AIM OF THE TASK:
Every line of the entries below from the one containing "如果你直接使用系统调用的话，" to the one containing "实际上，进程看到的内存都是假", both ends included, must be written out exactly. No other line belongs in the answer.

··· DATA PROVIDED ···

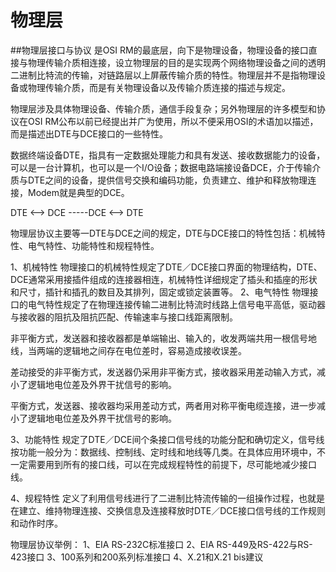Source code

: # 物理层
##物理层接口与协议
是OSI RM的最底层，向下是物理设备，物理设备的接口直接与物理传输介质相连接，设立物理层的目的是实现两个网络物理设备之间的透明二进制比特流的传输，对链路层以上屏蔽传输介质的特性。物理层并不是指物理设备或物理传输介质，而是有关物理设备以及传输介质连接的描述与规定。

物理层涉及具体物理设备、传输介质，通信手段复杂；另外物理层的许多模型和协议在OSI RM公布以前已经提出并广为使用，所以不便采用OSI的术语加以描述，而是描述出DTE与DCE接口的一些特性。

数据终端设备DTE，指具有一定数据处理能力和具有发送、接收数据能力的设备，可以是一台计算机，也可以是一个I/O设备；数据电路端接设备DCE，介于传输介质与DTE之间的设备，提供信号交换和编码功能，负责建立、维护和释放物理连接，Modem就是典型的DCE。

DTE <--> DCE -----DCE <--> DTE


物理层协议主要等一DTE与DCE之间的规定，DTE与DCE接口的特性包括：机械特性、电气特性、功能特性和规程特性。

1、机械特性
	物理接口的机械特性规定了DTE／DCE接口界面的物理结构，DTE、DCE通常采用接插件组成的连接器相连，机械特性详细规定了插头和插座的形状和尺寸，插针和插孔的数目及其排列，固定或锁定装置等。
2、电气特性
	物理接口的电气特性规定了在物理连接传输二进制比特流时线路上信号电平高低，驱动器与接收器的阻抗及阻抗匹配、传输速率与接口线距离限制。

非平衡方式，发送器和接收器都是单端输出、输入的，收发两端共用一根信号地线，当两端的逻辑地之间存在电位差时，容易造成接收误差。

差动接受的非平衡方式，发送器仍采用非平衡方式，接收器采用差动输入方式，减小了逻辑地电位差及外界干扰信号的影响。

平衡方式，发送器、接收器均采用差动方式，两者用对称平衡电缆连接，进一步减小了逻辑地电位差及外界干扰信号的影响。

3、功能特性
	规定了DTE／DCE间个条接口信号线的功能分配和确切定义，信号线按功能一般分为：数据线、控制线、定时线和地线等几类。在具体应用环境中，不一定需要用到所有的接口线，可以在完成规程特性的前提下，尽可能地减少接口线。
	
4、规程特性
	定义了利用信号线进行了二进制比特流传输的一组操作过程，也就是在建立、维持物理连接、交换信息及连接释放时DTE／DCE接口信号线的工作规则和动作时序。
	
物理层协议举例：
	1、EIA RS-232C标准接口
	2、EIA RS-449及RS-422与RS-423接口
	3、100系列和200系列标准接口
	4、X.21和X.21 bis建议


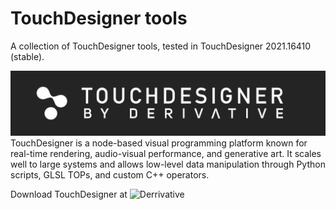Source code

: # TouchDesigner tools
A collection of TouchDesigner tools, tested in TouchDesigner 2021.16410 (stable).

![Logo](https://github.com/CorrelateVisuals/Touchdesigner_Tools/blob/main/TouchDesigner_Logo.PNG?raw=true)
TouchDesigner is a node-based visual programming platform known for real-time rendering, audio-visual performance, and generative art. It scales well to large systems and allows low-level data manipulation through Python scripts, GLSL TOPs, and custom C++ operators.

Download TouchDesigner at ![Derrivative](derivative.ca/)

···
··· DATA PROVIDED ···

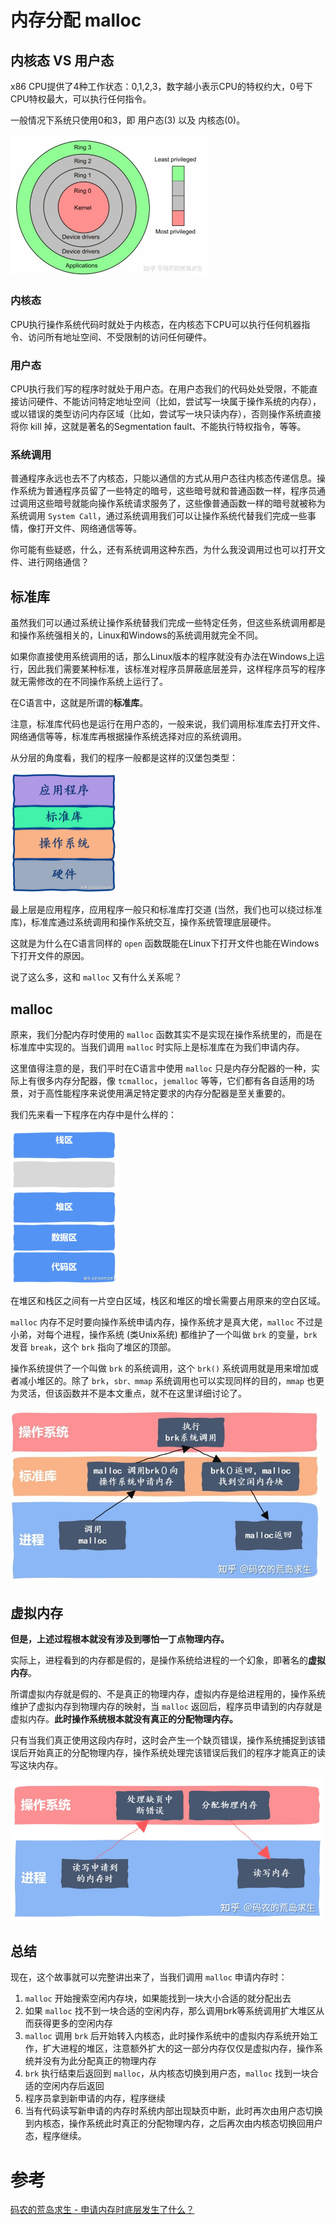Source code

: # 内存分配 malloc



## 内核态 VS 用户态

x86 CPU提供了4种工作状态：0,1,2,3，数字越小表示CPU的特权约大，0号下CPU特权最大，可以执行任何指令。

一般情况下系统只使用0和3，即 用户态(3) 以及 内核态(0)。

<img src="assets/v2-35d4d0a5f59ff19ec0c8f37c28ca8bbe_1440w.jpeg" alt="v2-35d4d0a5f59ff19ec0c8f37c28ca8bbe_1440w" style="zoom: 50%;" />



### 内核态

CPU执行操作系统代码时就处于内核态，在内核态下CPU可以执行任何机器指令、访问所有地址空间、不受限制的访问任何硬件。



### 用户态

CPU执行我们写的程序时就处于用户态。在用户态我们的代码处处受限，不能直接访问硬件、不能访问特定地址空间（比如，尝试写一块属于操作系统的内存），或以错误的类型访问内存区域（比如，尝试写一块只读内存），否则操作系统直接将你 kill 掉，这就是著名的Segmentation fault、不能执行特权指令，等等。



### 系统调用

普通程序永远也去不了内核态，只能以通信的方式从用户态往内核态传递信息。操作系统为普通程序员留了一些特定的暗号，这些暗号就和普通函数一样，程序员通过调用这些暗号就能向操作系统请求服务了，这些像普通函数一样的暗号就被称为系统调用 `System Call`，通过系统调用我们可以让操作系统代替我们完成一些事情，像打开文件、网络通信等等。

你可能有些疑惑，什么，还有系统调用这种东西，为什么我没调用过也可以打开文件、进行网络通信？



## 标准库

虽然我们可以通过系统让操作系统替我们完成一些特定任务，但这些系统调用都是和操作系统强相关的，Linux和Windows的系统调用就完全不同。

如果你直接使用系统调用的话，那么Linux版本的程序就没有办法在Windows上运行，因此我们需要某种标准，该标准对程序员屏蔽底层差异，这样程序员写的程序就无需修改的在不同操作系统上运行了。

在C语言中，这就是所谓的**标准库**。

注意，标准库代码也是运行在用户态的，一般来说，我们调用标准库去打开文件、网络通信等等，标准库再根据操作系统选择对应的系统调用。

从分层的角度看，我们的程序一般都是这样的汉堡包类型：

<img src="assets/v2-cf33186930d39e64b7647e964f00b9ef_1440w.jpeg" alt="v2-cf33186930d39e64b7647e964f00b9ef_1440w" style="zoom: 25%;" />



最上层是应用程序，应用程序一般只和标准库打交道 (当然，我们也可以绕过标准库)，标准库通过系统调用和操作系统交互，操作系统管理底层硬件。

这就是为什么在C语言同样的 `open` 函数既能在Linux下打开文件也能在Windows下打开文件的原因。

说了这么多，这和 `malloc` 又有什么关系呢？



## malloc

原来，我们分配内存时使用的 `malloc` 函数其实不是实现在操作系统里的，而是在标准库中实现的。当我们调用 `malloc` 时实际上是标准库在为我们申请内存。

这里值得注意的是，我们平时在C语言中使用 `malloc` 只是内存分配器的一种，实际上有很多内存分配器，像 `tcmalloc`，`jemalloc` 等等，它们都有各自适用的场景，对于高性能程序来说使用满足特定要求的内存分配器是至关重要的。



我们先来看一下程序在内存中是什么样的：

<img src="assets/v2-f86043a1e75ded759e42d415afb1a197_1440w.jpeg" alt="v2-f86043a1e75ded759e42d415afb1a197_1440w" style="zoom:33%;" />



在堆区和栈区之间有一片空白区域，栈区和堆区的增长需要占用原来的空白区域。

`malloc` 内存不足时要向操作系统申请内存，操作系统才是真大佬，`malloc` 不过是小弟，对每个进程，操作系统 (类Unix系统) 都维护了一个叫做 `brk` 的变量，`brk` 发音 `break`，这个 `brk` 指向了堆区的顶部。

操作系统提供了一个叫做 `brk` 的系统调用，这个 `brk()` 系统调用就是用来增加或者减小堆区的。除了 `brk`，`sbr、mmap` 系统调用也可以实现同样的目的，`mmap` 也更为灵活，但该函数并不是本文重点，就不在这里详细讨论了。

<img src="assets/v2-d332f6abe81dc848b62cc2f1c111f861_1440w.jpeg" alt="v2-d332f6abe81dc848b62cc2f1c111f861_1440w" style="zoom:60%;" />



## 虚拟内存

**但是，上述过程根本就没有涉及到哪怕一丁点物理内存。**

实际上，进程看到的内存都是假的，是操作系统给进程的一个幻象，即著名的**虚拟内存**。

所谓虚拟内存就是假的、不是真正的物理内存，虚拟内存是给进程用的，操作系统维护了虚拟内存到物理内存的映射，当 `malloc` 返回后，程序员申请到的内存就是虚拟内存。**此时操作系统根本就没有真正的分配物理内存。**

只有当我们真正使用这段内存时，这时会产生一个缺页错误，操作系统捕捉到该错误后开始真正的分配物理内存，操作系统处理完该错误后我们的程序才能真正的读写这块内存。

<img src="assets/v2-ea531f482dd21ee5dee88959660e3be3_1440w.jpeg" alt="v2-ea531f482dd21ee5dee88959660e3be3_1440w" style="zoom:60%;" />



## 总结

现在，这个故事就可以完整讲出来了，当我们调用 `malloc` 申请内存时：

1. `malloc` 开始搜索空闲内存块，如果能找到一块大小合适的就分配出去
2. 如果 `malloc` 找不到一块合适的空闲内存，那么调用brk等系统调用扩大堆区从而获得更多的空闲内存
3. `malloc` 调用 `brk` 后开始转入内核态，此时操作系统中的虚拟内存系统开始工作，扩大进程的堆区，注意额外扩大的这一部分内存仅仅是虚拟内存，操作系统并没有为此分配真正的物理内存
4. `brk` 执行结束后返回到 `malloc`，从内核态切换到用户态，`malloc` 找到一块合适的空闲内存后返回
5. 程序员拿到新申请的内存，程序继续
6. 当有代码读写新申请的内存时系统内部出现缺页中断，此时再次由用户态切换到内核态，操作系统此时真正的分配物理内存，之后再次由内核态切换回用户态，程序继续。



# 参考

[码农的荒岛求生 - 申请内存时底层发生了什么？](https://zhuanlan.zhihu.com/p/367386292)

···

WRITTEN RESPONSE:
如果你直接使用系统调用的话，那么Linux版本的程序就没有办法在Windows上运行，因此我们需要某种标准，该标准对程序员屏蔽底层差异，这样程序员写的程序就无需修改的在不同操作系统上运行了。

在C语言中，这就是所谓的**标准库**。

注意，标准库代码也是运行在用户态的，一般来说，我们调用标准库去打开文件、网络通信等等，标准库再根据操作系统选择对应的系统调用。

从分层的角度看，我们的程序一般都是这样的汉堡包类型：

<img src="assets/v2-cf33186930d39e64b7647e964f00b9ef_1440w.jpeg" alt="v2-cf33186930d39e64b7647e964f00b9ef_1440w" style="zoom: 25%;" />



最上层是应用程序，应用程序一般只和标准库打交道 (当然，我们也可以绕过标准库)，标准库通过系统调用和操作系统交互，操作系统管理底层硬件。

这就是为什么在C语言同样的 `open` 函数既能在Linux下打开文件也能在Windows下打开文件的原因。

说了这么多，这和 `malloc` 又有什么关系呢？



## malloc

原来，我们分配内存时使用的 `malloc` 函数其实不是实现在操作系统里的，而是在标准库中实现的。当我们调用 `malloc` 时实际上是标准库在为我们申请内存。

这里值得注意的是，我们平时在C语言中使用 `malloc` 只是内存分配器的一种，实际上有很多内存分配器，像 `tcmalloc`，`jemalloc` 等等，它们都有各自适用的场景，对于高性能程序来说使用满足特定要求的内存分配器是至关重要的。



我们先来看一下程序在内存中是什么样的：

<img src="assets/v2-f86043a1e75ded759e42d415afb1a197_1440w.jpeg" alt="v2-f86043a1e75ded759e42d415afb1a197_1440w" style="zoom:33%;" />



在堆区和栈区之间有一片空白区域，栈区和堆区的增长需要占用原来的空白区域。

`malloc` 内存不足时要向操作系统申请内存，操作系统才是真大佬，`malloc` 不过是小弟，对每个进程，操作系统 (类Unix系统) 都维护了一个叫做 `brk` 的变量，`brk` 发音 `break`，这个 `brk` 指向了堆区的顶部。

操作系统提供了一个叫做 `brk` 的系统调用，这个 `brk()` 系统调用就是用来增加或者减小堆区的。除了 `brk`，`sbr、mmap` 系统调用也可以实现同样的目的，`mmap` 也更为灵活，但该函数并不是本文重点，就不在这里详细讨论了。

<img src="assets/v2-d332f6abe81dc848b62cc2f1c111f861_1440w.jpeg" alt="v2-d332f6abe81dc848b62cc2f1c111f861_1440w" style="zoom:60%;" />



## 虚拟内存

**但是，上述过程根本就没有涉及到哪怕一丁点物理内存。**

实际上，进程看到的内存都是假的，是操作系统给进程的一个幻象，即著名的**虚拟内存**。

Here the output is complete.